- **PROBLEM DESCRIPTION**: Your task is to find every line in the records that holds the string "cloudposse" and copy it.

- **DATASET EXCERPTS**:
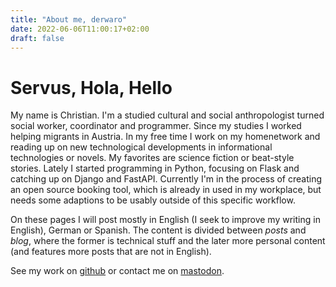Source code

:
 ```yaml
---
title: "About me, derwaro"
date: 2022-06-06T11:00:17+02:00
draft: false
---
```


# Servus, Hola, Hello
My name is Christian. I'm a studied cultural and social anthropologist turned social worker, coordinator and programmer.
Since my studies I worked helping migrants in Austria.
In my free time I work on my homenetwork and reading up on new technological developments in informational technologies or novels. My favorites are science fiction or beat-style stories. Lately I started programming in Python, focusing on Flask and catching up on Django and FastAPI. Currently I'm in the process of creating an open source booking tool, which is already in used in my workplace, but needs some adaptions to be usably outside of this specific workflow.

On these pages I will post mostly in English (I seek to improve my writing in English), German or Spanish. The content is divided between *posts* and *blog*, where the former is technical stuff and the later more personal content (and features more posts that are not in English).

See my work on [github](https://www.github.com/derwaro) or contact me on [mastodon](https://fosstodon.org/@derwaro).
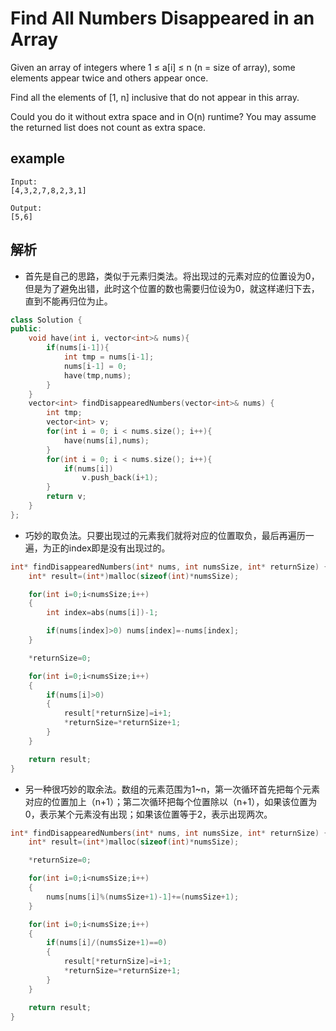 # Find All Numbers Disappeared in an Array
Given an array of integers where 1 ≤ a[i] ≤ n (n = size of array), some elements appear twice and others appear once.

Find all the elements of [1, n] inclusive that do not appear in this array.

Could you do it without extra space and in O(n) runtime? You may assume the returned list does not count as extra space.

## example

```
Input:
[4,3,2,7,8,2,3,1]

Output:
[5,6]
```

## 解析
* 首先是自己的思路，类似于元素归类法。将出现过的元素对应的位置设为0，但是为了避免出错，此时这个位置的数也需要归位设为0，就这样递归下去，直到不能再归位为止。

```c++
class Solution {
public:
    void have(int i, vector<int>& nums){
        if(nums[i-1]){
            int tmp = nums[i-1];
            nums[i-1] = 0;
            have(tmp,nums);
        }
    }
    vector<int> findDisappearedNumbers(vector<int>& nums) {
        int tmp;
        vector<int> v;
        for(int i = 0; i < nums.size(); i++){
            have(nums[i],nums);
        }
        for(int i = 0; i < nums.size(); i++){
            if(nums[i])
                v.push_back(i+1);
        }
        return v;
    }
};
```

* 巧妙的取负法。只要出现过的元素我们就将对应的位置取负，最后再遍历一遍，为正的index即是没有出现过的。

```c
int* findDisappearedNumbers(int* nums, int numsSize, int* returnSize) {
    int* result=(int*)malloc(sizeof(int)*numsSize);

    for(int i=0;i<numsSize;i++)
    {
        int index=abs(nums[i])-1;

        if(nums[index]>0) nums[index]=-nums[index];
    }

    *returnSize=0;

    for(int i=0;i<numsSize;i++)
    {
        if(nums[i]>0)
        {
            result[*returnSize]=i+1;
            *returnSize=*returnSize+1;
        }
    }

    return result;
}
```

* 另一种很巧妙的取余法。数组的元素范围为1~n，第一次循环首先把每个元素对应的位置加上（n+1）；第二次循环把每个位置除以（n+1），如果该位置为0，表示某个元素没有出现；如果该位置等于2，表示出现两次。

```c
int* findDisappearedNumbers(int* nums, int numsSize, int* returnSize) {
    int* result=(int*)malloc(sizeof(int)*numsSize);

    *returnSize=0;

    for(int i=0;i<numsSize;i++)
    {
        nums[nums[i]%(numsSize+1)-1]+=(numsSize+1);
    }

    for(int i=0;i<numsSize;i++)
    {
        if(nums[i]/(numsSize+1)==0) 
        {
            result[*returnSize]=i+1;
            *returnSize=*returnSize+1;
        }
    }

    return result;
}
```


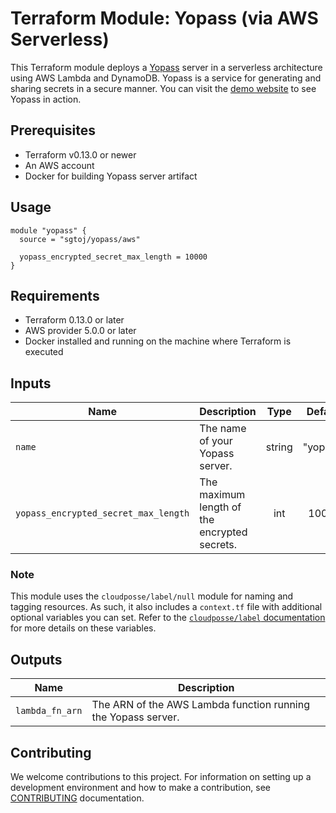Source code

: # Terraform Module: Yopass (via AWS Serverless)

This Terraform module deploys a [Yopass](https://github.com/jhaals/yopass)
server in a serverless architecture using AWS Lambda and DynamoDB. Yopass is a
service for generating and sharing secrets in a secure manner. You can visit the
[demo website](https://yopass.se/) to see Yopass in action.

## Prerequisites

- Terraform v0.13.0 or newer
- An AWS account
- Docker for building Yopass server artifact

## Usage

```hcl
module "yopass" {
  source = "sgtoj/yopass/aws"

  yopass_encrypted_secret_max_length = 10000
}
```

## Requirements

- Terraform 0.13.0 or later
- AWS provider 5.0.0 or later
- Docker installed and running on the machine where Terraform is executed

## Inputs

| Name                                 | Description                                  |  Type  | Default  | Required |
|--------------------------------------|----------------------------------------------|:------:|:--------:|:--------:|
| `name`                               | The name of your Yopass server.              | string | "yopass" |    no    |
| `yopass_encrypted_secret_max_length` | The maximum length of the encrypted secrets. |  int   |  10000   |    no    |

### Note

This module uses the `cloudposse/label/null` module for naming and tagging
resources. As such, it also includes a `context.tf` file with additional
optional variables you can set. Refer to the [`cloudposse/label` documentation](https://registry.terraform.io/modules/cloudposse/label/null/latest)
for more details on these variables.

## Outputs

| Name            | Description                                                   |
|-----------------|---------------------------------------------------------------|
| `lambda_fn_arn` | The ARN of the AWS Lambda function running the Yopass server. |

## Contributing

We welcome contributions to this project. For information on setting up a
development environment and how to make a contribution, see [CONTRIBUTING](./CONTRIBUTING.md)
documentation.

- **SOLUTION**:
This module uses the `cloudposse/label/null` module for naming and tagging
optional variables you can set. Refer to the [`cloudposse/label` documentation](https://registry.terraform.io/modules/cloudposse/label/null/latest)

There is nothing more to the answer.